Böyle bir sırra sahip olduğumu sanmıyorum. Ancak arkadaşlarımın çoğunluğunun kadın olması böyle bir intiba yaratıyor olabilir. Hayatımın genelinde samimi bir nezaket hâkimdir. Zaman zaman bu nezaketi sömürmeye çalışanlar olsa da, kadınlar söz konusu olduğunda büyük artı puandır tahmin ediyorum. İyi bir dinleyici ve akıl hocasıyımdır. Bunun kız arkadaşlarıma güven verdiğini sanıyorum. Sır tutmayı da bilirim. Benle konuşulan da yaşanan da bende kalır. Komik biri olduğumu söylerler. Ama zamanda da naif ve duygusal… Bunu da seviyor kadınlar galiba. Zaten “Özür Dilerim Çok Sevdim”i de bir anlamda özetlemiş oldum böylece. (Gülüyor)
Bu soruyu sordum çünkü bu ülkede bir kitabın satıp satmamasına kadınlar karar veriyor. Senin bu özelliğinin kitabına yansıyıp yansımadığını, dolayısıyla kitabının kadın okurların ilgi odağı olup olamayacağını merak ediyorum.

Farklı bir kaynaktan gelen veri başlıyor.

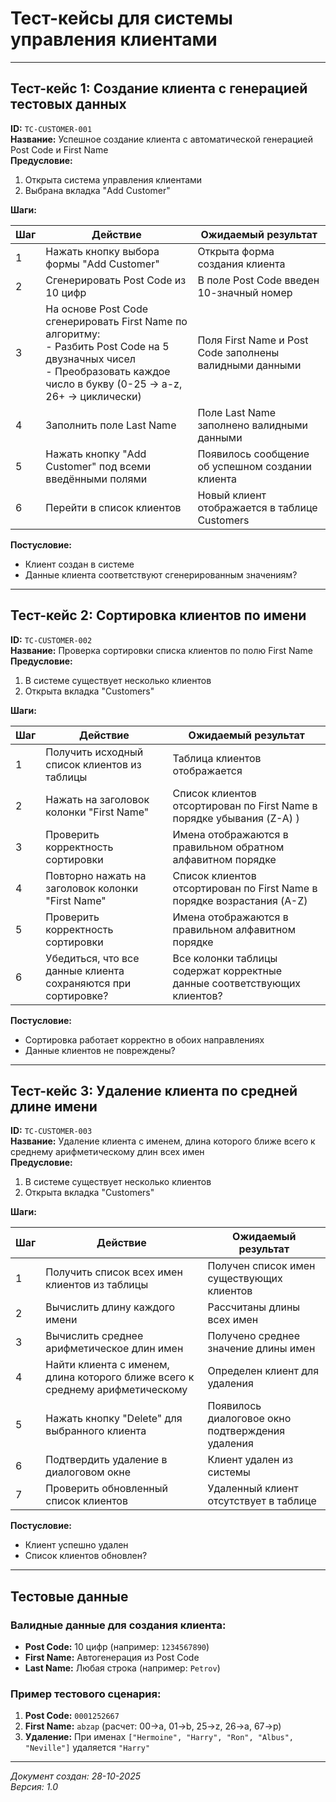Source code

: # Тест-кейсы для системы управления клиентами

---

##  Тест-кейс 1: Создание клиента с генерацией тестовых данных

**ID:** `TC-CUSTOMER-001`  
**Название:** Успешное создание клиента с автоматической генерацией Post Code и First Name  
**Предусловие:**
1. Открыта система управления клиентами
2. Выбрана вкладка "Add Customer"

**Шаги:**

| Шаг | Действие                                                                                                                                                                         | Ожидаемый результат                                     |
|-----|----------------------------------------------------------------------------------------------------------------------------------------------------------------------------------|---------------------------------------------------------|
| 1 | Нажать кнопку выбора формы "Add Customer"                                                                                                                                        | Открыта форма создания клиента                          |
| 2 | Сгенерировать Post Code из 10 цифр                                                                                                                                               | В поле Post Code введен 10-значный номер                |
| 3 | На основе Post Code сгенерировать First Name по алгоритму: <br>- Разбить Post Code на 5 двузначных чисел <br>- Преобразовать каждое число в букву (0-25 → a-z, 26+ → циклически) | Поля First Name и Post Code заполнены валидными данными |
| 4 | Заполнить поле Last Name                                                                                                                                                         | Поле Last Name заполнено валидными данными              |
| 5 | Нажать кнопку "Add Customer" под всеми введёнными полями                                                                                                                         | Появилось сообщение об успешном создании клиента        |
| 6 | Перейти в список клиентов                                                                                                                                                        | Новый клиент отображается в таблице Customers           |

**Постусловие:**
- Клиент создан в системе
- Данные клиента соответствуют сгенерированным значениям?

---

## Тест-кейс 2: Сортировка клиентов по имени

**ID:** `TC-CUSTOMER-002`  
**Название:** Проверка сортировки списка клиентов по полю First Name  
**Предусловие:**
1. В системе существует несколько клиентов
2. Открыта вкладка "Customers"

**Шаги:**

| Шаг | Действие                                                      | Ожидаемый результат                                                      |
|-----|---------------------------------------------------------------|--------------------------------------------------------------------------|
| 1   | Получить исходный список клиентов из таблицы                  | Таблица клиентов отображается                                            |
| 2   | Нажать на заголовок колонки "First Name"                      | Список клиентов отсортирован по First Name в порядке убывания (Z-A) )    |
| 3   | Проверить корректность сортировки                             | Имена отображаются в правильном обратном алфавитном порядке              |
| 4   | Повторно нажать на заголовок колонки "First Name"             | Список клиентов отсортирован по First Name в порядке возрастания (A-Z)   |
| 5   | Проверить корректность сортировки                             | Имена отображаются в правильном алфавитном порядке                       |
| 6   | Убедиться, что все данные клиента сохраняются при сортировке? | Все колонки таблицы содержат корректные данные соответствующих клиентов? |

**Постусловие:**
- Сортировка работает корректно в обоих направлениях
- Данные клиентов не повреждены?

---

## Тест-кейс 3: Удаление клиента по средней длине имени

**ID:** `TC-CUSTOMER-003`  
**Название:** Удаление клиента с именем, длина которого ближе всего к среднему арифметическому длин всех имен  
**Предусловие:**
1. В системе существует несколько клиентов
2. Открыта вкладка "Customers"

**Шаги:**

| Шаг | Действие                                                                      | Ожидаемый результат                              |
|-----|-------------------------------------------------------------------------------|--------------------------------------------------|
| 1 | Получить список всех имен клиентов из таблицы                                 | Получен список имен существующих клиентов        |
| 2 | Вычислить длину каждого имени                                                 | Рассчитаны длины всех имен                       |
| 3 | Вычислить среднее арифметическое длин имен                                    | Получено среднее значение длины имен             |
| 4 | Найти клиента с именем, длина которого ближе всего к среднему арифметическому | Определен клиент для удаления                    |
| 5 | Нажать кнопку "Delete" для выбранного клиента                                 | Появилось диалоговое окно подтверждения удаления |
| 6 | Подтвердить удаление в диалоговом окне                                        | Клиент удален из системы                         |
| 7 | Проверить обновленный список клиентов                                         | Удаленный клиент отсутствует в таблице           |

**Постусловие:**
- Клиент успешно удален
- Список клиентов обновлен?


---

## Тестовые данные

### Валидные данные для создания клиента:
- **Post Code:** 10 цифр (например: `1234567890`)
- **First Name:** Автогенерация из Post Code
- **Last Name:** Любая строка (например: `Petrov`)

### Пример тестового сценария:
1. **Post Code:** `0001252667`
2. **First Name:** `abzap` (расчет: 00→a, 01→b, 25→z, 26→a, 67→p)
3. **Удаление:** При именах `["Hermoine", "Harry", "Ron", "Albus", "Neville"]` удаляется `"Harry"`

---

*Документ создан: 28-10-2025*  
*Версия: 1.0*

Bu kitabın bir “kadın” kitabı olduğuna katılıyorum. Ancak erkeklerin çok ilginç bulacağı ve kendine yakın hissedeceği bir duygusal kronolojiyi, aşktaki erkek ruh hallerinin dalgalanışını birbiriyle ilişkili 41 öykü üzerinden anlatıyor kitap. Ölümün, aşkın karşısında durabilecek tek güç olduğunu söylerken de kitabın miladını belirliyor hem kadın hem de erkek okurları için.
Bu kitap; aşkın kelebek uçuşmalarından, çiçekli, böcekli hallerinden ziyade erkek dünyasındaki en gerçek izdüşümlerinden naif bir yaklaşım ve ritmik bir üslupla söz etmeyi tercih ediyor. Senin teşhisinin doğru çıkacağına yani kadınların ilgi odağı olacağına dair izlenimlerim yoğun şu anda, umarım böyle devam eder bu ilgi.
Şiirsel bir dil ve anlatımı tercih etmişsin. Bu tercihini sıradışı bir görsellikle de desteklemişsin. Bir kitaptan fazlasını hayal etmişsin sanki…
Kitabın “fazlası” demek yerine deneysel bir öykü tavrı, ritmik bir üslup ve 41 öyküden oluşan bir uzun öykü demeyi tercih ederim. Ressam Elif Karadayı da bu öykülerin kenarına “elleriyle” hislerini çizdi. Hatta resimleriyle o öyküleri bir daha yazdı. En büyük hayalim bir matbu bir arzu nesnesi yaratmaktı. Başarılı olduğumuza inanıyorum.
Aldığın psikoloji eğitiminin hayatında ve bu kitapta ne kadar izi var sence?
Psikoloji eğitimi almadan önce de, o sırada da, sonrasında da gazetecilik ve yazarlıkla uğraşıyordum ve devam etmekteyim. Bir yazarın psikoloji ilminden fayda görmemesi mümkün mü? İnsanın iç dünyasına ve sosyal ilişkilerine daha nesnel bakabilen biri karakterleri kurgularken daha avantajlı değil midir? Psikoloji eğitimimin bana her anlamda büyük faydası oldu. Ancak üniversite, yüksek lisans falan yetmiyor, hayat okulunda katılımlı gözlemlere devam etmek lazım. Yeter ki dostlarınızı hastanız; hastalarınızı da dostunuz sanmayın. En tehlikelisi o çünkü.
Sonsuza kadar sürecek bir aşk mümkün mü?
Aşkın ölümsüz mü bilemezsin çünkü sen aşktan daha ölümlüsündür. Aşka kıyasla herkes erken kayıptır.